Modifiable risk factors such as CVD, metabolic syndrome, hypertension, obesity, type 2 diabetes, and education are suggested to account for one-third of Alzheimer's disease cases worldwide (46, 47). Besides the neuroprotective role of diet via modulation of most of these conditions, the link between diet and the aging brain can be summarized in 3 crucial mechanisms: regulation of blood flow, protecting against the formation of arterial plaques; reduction of oxidative stress and inflammation, protecting against neurodegeneration (49).
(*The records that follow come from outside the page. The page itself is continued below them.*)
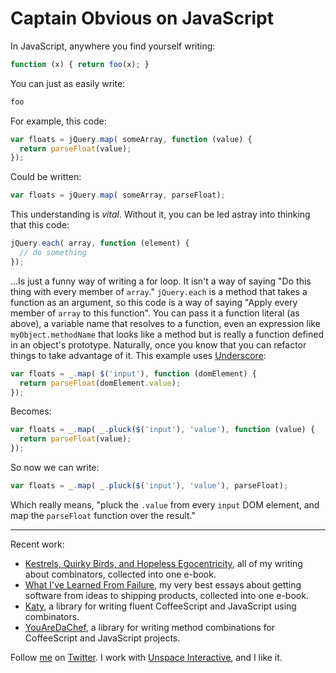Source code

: # Captain Obvious on JavaScript

In JavaScript, anywhere you find yourself writing:

```javascript
function (x) { return foo(x); }
```
  
You can just as easily write:

```javascript
foo
```

For example, this code:

```javascript
var floats = jQuery.map( someArray, function (value) {
  return parseFloat(value);
});
```
  
Could be written:

```javascript
var floats = jQuery.map( someArray, parseFloat);
```
  
This understanding is *vital*. Without it, you can be led astray into thinking that this code:

```javascript
jQuery.each( array, function (element) {
  // do something
});
```
  
...Is just a funny way of writing a for loop. It isn't a way of saying "Do this thing with every member of `array`." `jQuery.each` is a method that takes a function as an argument, so this code is a way of saying "Apply every member of `array` to this function". You can pass it a function literal (as above), a variable name that resolves to a function, even an expression like `myObject.methodName` that looks like a method but is really a function defined in an object's prototype. Naturally, once you know that you can refactor things to take advantage of it. This example uses [Underscore][u]:

[u]: http://documentcloud.github.com/underscore/

```javascript
var floats = _.map( $('input'), function (domElement) {
  return parseFloat(domElement.value);
});
```
  
Becomes:

```javascript
var floats = _.map( _.pluck($('input'), 'value'), function (value) {
  return parseFloat(value);
});
```
  
So now we can write:

```javascript
var floats = _.map( _.pluck($('input'), 'value'), parseFloat);
```
  
Which really means, "pluck the `.value` from every `input` DOM element, and map the `parseFloat` function over the result."

---

Recent work:

* [Kestrels, Quirky Birds, and Hopeless Egocentricity](http://leanpub.com/combinators), all of my writing about combinators, collected into one e-book.
* [What I've Learned From Failure](http://leanpub.com/shippingsoftware), my very best essays about getting software from ideas to shipping products, collected into one e-book.
* [Katy](http://github.com/raganwald/Katy), a library for writing fluent CoffeeScript and JavaScript using combinators.
* [YouAreDaChef](http://github.com/raganwald/YouAreDaChef), a library for writing method combinations for CoffeeScript and JavaScript projects.

Follow [me](http://reginald.braythwayt.com) on [Twitter](http://twitter.com/raganwald). I work with [Unspace Interactive](http://unspace.ca), and I like it.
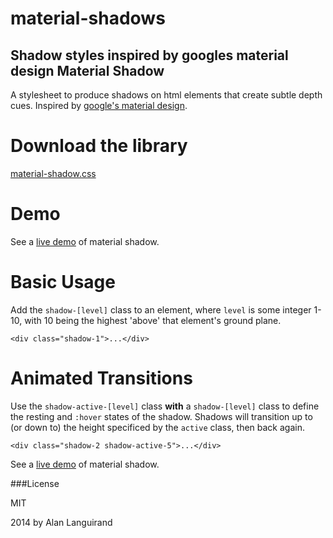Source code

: material-shadows
================

Shadow styles inspired by googles material design
Material Shadow
---------------

A stylesheet to produce shadows on html elements that create subtle depth cues. Inspired by [google's material design][1].

Download the library
====================

[material-shadow.css][2]

Demo
====

See a [live demo][3] of material shadow.

Basic Usage
===========

Add the `shadow-[level]` class to an element, where `level` is some integer 1-10, with 10 being the highest 'above' that element's ground plane.

```
<div class="shadow-1">...</div>
```

Animated Transitions
====================

Use the `shadow-active-[level]` class **with** a `shadow-[level]` class to define the resting and `:hover` states of the shadow. Shadows will transition up to (or down to) the height specificed by the `active` class, then back again.  

```
<div class="shadow-2 shadow-active-5">...</div>
```

See a [live demo][3] of material shadow.

###License

MIT

2014 by Alan Languirand

[1]:http://www.google.com/design/spec/what-is-material/environment.html#environment-light-shadow
[2]:http://alanguir.github.io/material-shadows/styles/material-shadow.css
[3]:http://alanguir.github.io/material-shadows/
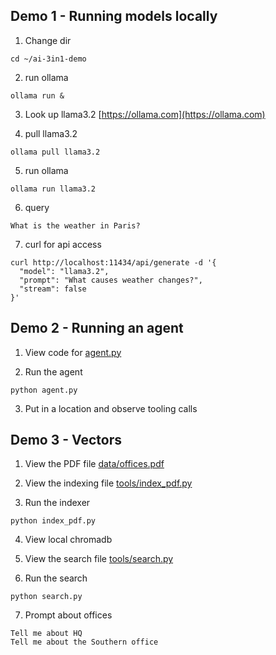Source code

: 
## Demo 1 - Running models locally

1. Change dir

```
cd ~/ai-3in1-demo
```

2. run ollama

```
ollama run &
```

3. Look up llama3.2  [https://ollama.com](https://ollama.com)

4. pull llama3.2

```
ollama pull llama3.2
```

5. run ollama

```
ollama run llama3.2
```

6. query

```
What is the weather in Paris?
```

7. curl for api access

```
curl http://localhost:11434/api/generate -d '{
  "model": "llama3.2",
  "prompt": "What causes weather changes?",
  "stream": false
}'
```

## Demo 2 - Running an agent

1. View code for [agent.py](./agent.py)

2. Run the agent

```
python agent.py
```

3. Put in a location and observe tooling calls


## Demo 3 - Vectors

1. View the PDF file  [data/offices.pdf](data/offices.pdf)

2. View the indexing file [tools/index_pdf.py](tools/index_pdf.py)

3. Run the indexer

```
python index_pdf.py
```

4. View local chromadb

5. View the search file [tools/search.py](tools/search.py)

6. Run the search

```
python search.py
```

7. Prompt about offices

```
Tell me about HQ
Tell me about the Southern office
```







   
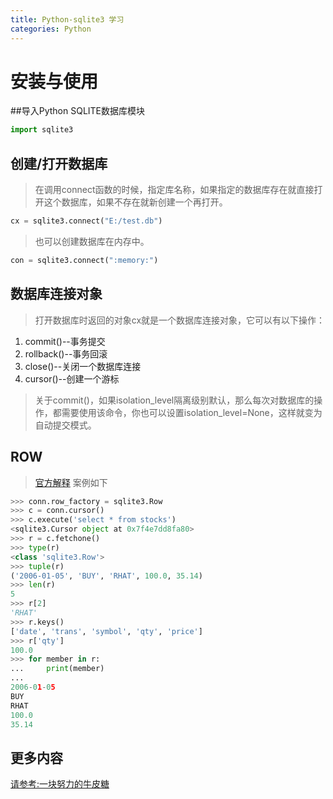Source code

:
 ```yaml
---
title: Python-sqlite3 学习
categories: Python
---
```


# 安装与使用
##导入Python SQLITE数据库模块
``` python
import sqlite3
```

## 创建/打开数据库 
> 在调用connect函数的时候，指定库名称，如果指定的数据库存在就直接打开这个数据库，如果不存在就新创建一个再打开。
``` python
cx = sqlite3.connect("E:/test.db")
```
> 也可以创建数据库在内存中。
``` python
con = sqlite3.connect(":memory:")
```
## 数据库连接对象
> 打开数据库时返回的对象cx就是一个数据库连接对象，它可以有以下操作：
1. commit()--事务提交 
2. rollback()--事务回滚
3. close()--关闭一个数据库连接
4. cursor()--创建一个游标 
> 关于commit()，如果isolation_level隔离级别默认，那么每次对数据库的操作，都需要使用该命令，你也可以设置isolation_level=None，这样就变为自动提交模式。

## ROW
> [官方解释](https://docs.python.org/dev/library/sqlite3.html#sqlite3.Row)  案例如下
``` python
>>> conn.row_factory = sqlite3.Row
>>> c = conn.cursor()
>>> c.execute('select * from stocks')
<sqlite3.Cursor object at 0x7f4e7dd8fa80>
>>> r = c.fetchone()
>>> type(r)
<class 'sqlite3.Row'>
>>> tuple(r)
('2006-01-05', 'BUY', 'RHAT', 100.0, 35.14)
>>> len(r)
5
>>> r[2]
'RHAT'
>>> r.keys()
['date', 'trans', 'symbol', 'qty', 'price']
>>> r['qty']
100.0
>>> for member in r:
...     print(member)
...
2006-01-05
BUY
RHAT
100.0
35.14
```

## 更多内容
[请参考:一块努力的牛皮糖](http://www.cnblogs.com/yuxc/archive/2011/08/18/2143606.html)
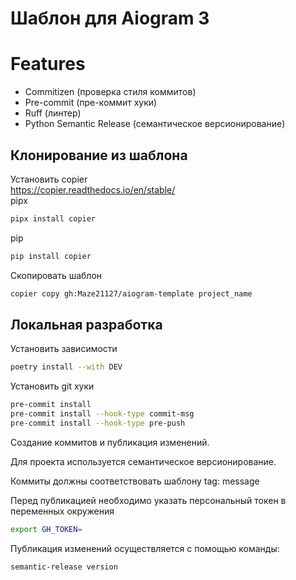 # Шаблон для Aiogram 3

# Features
- Commitizen (проверка стиля коммитов)
- Pre-commit (пре-коммит хуки)
- Ruff (линтер)
- Python Semantic Release (семантическое версионирование)

## Клонирование из шаблона

Установить copier  
https://copier.readthedocs.io/en/stable/  
pipx
```bash
pipx install copier
```  
pip
```bash
pip install copier
``` 

Скопировать шаблон
```bash
copier copy gh:Maze21127/aiogram-template project_name
```

## Локальная разработка
Установить зависимости  
```bash
poetry install --with DEV
 ```
Установить git хуки
```bash
pre-commit install
pre-commit install --hook-type commit-msg
pre-commit install --hook-type pre-push
```
Создание коммитов и публикация изменений.

Для проекта используется семантическое версионирование.  

Коммиты должны соответствовать шаблону tag: message  

Перед публикацией необходимо указать персональный токен в переменных окружения  
```bash
export GH_TOKEN=
```
Публикация изменений осуществляется с помощью команды:
```bash
semantic-release version 
```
Current evidence shows that nut consumption is associated with improved endothelial function (50), fasting glucose concentrations (18), risk of metabolic syndrome (51), and incidence of CVD (17, 52), although the effect on inflammatory markers seem to be dependent on the inflammatory status of the study population and design of the dietary intervention (type and amount of nuts) (50). These benefits of nut intake may be explained by their unique nutrition profile and bioactive compounds, such as the high content of unsaturated fatty acids that can influence glucose control; high concentration of PUFAs that have anti-inflammatory and vasculoprotective effects (53), besides being integral components of the neuronal membranes (54); and a high concentration of phytochemicals and micronutrients, which may reduce inflammation, oxidative stress, and endothelial function (13, 14, 55). Furthermore, the incorporation of nuts in the diet has been associated with dietary changes that improve diet quality (56, 57), which can have an indirect effect on cognitive function over time. In fact, a secondary analysis of the study by Sala-Vila et al. (41) revealed that the consumption of walnuts (corresponding to 15% daily energy) displaced the equivalent of 19% of the energy provided by other energy-containing foods in the diet. Furthermore, individuals consuming walnuts daily reported a lower intake of total carbohydrate, animal protein, saturated fatty acids, and sodium, and higher intake of PUFAs (including n–3 and n–6 fatty acids) and plant-based proteins (58).
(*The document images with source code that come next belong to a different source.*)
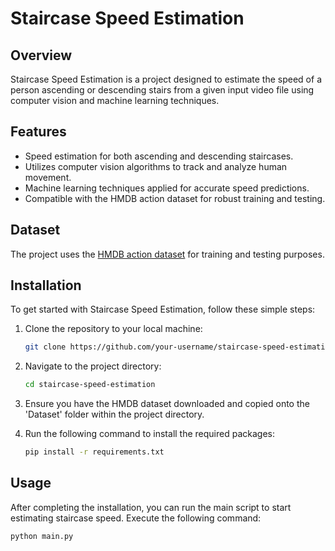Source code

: # Staircase Speed Estimation

## Overview

Staircase Speed Estimation is a project designed to estimate the speed of a person ascending or descending stairs from a given input video file using computer vision and machine learning techniques.

## Features

- Speed estimation for both ascending and descending staircases.
- Utilizes computer vision algorithms to track and analyze human movement.
- Machine learning techniques applied for accurate speed predictions.
- Compatible with the HMDB action dataset for robust training and testing.

## Dataset

The project uses the [HMDB action dataset](https://serre-lab.clps.brown.edu/resource/hmdb-a-large-human-motion-database/#Downloads) for training and testing purposes.

## Installation

To get started with Staircase Speed Estimation, follow these simple steps:

1. Clone the repository to your local machine:

   ```bash
   git clone https://github.com/your-username/staircase-speed-estimation.git
   ```
   
2. Navigate to the project directory:

   ```bash
   cd staircase-speed-estimation
   ```
   
 3. Ensure you have the HMDB dataset downloaded and copied onto the 'Dataset' folder within the project directory.
 4. Run the following command to install the required packages:
	```bash
	pip install -r requirements.txt
	```

## Usage
After completing the installation, you can run the main script to start estimating staircase speed. Execute the following command:

```bash
python main.py
```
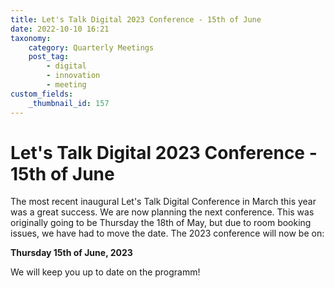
 ```yaml
---
title: Let's Talk Digital 2023 Conference - 15th of June
date: 2022-10-10 16:21
taxonomy:
    category: Quarterly Meetings
    post_tag:
        - digital
        - innovation
        - meeting
custom_fields:
    _thumbnail_id: 157
---
```


# Let's Talk Digital 2023 Conference - 15th of June

The most recent inaugural Let's Talk Digital Conference in March this year was a great success. We are now planning the next conference. This was originally going to be Thursday the 18th of May, but due to room booking issues, we have had to move the date. The 2023 conference will now be on:

<strong>Thursday 15th of June, 2023</strong>

We will keep you up to date on the programm!
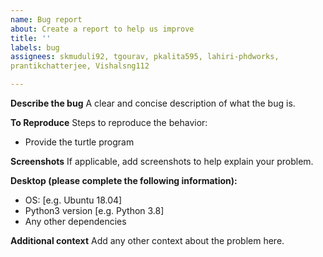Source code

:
 ```yaml
---
name: Bug report
about: Create a report to help us improve
title: ''
labels: bug
assignees: skmuduli92, tgourav, pkalita595, lahiri-phdworks, 
prantikchatterjee, Vishalsng112

---
```


**Describe the bug**
A clear and concise description of what the bug is.

**To Reproduce**
Steps to reproduce the behavior:
- Provide the turtle program

**Screenshots**
If applicable, add screenshots to help explain your problem.

**Desktop (please complete the following information):**
 - OS: [e.g. Ubuntu 18.04]
 - Python3 version [e.g. Python 3.8]
 - Any other dependencies 

**Additional context**
Add any other context about the problem here.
However, the current review shows no consistent benefits when it comes to cognitive performance in adults and older people, which suggests that the relation between nut intake and cognition is perhaps more nuanced than previously hypothesized. Overall, out of the 7 cross-sectional analyses, 4 found a positive relation between the consumption of mixed nuts and cognitive performance (23–25, 27); nonetheless out of the 5 longitudinal analyses, only 1 demonstrated the consumption of mixed nuts to be protective against cognitive decline over time (33). On the other hand, the RCTs show more homogeneous findings: amongst the 8 RCTs included in this review, only 2 did not find a positive effect of nut intake on cognitive outcomes (Supplemental Table 2). Overall, we observed that positive outcomes were more likely in studies that targeted populations with lower educational attainment and higher cardiovascular risk, and therefore were at higher risk of cognitive decline. In this regard, the study population of the PREDIMED studies included participants at high cardiovascular risk (25, 38); in the trial conducted by Sala-Vila et al. (41), positive effects of the supplementation of walnuts were seen only in the Barcelona cohort, which presented with lower education attainment and higher rates of smokers. Education level was no higher than a low degree or junior high school in ∼65% of the participants of the studies by Dong et al. (24) and De Amicis et al. (23), whereas on average participants in the study by Rabassa et al. (33) presented with only 6 y of education. Furthermore, the only intervention study conducted with older people with MCI found positive effects of Brazil nut intake on cognitive performance (36). These findings imply that individuals at higher risk of cognitive decline may obtain the largest benefit from nut consumption, in alignment with other interventions aiming to reduce the risk of dementia (59).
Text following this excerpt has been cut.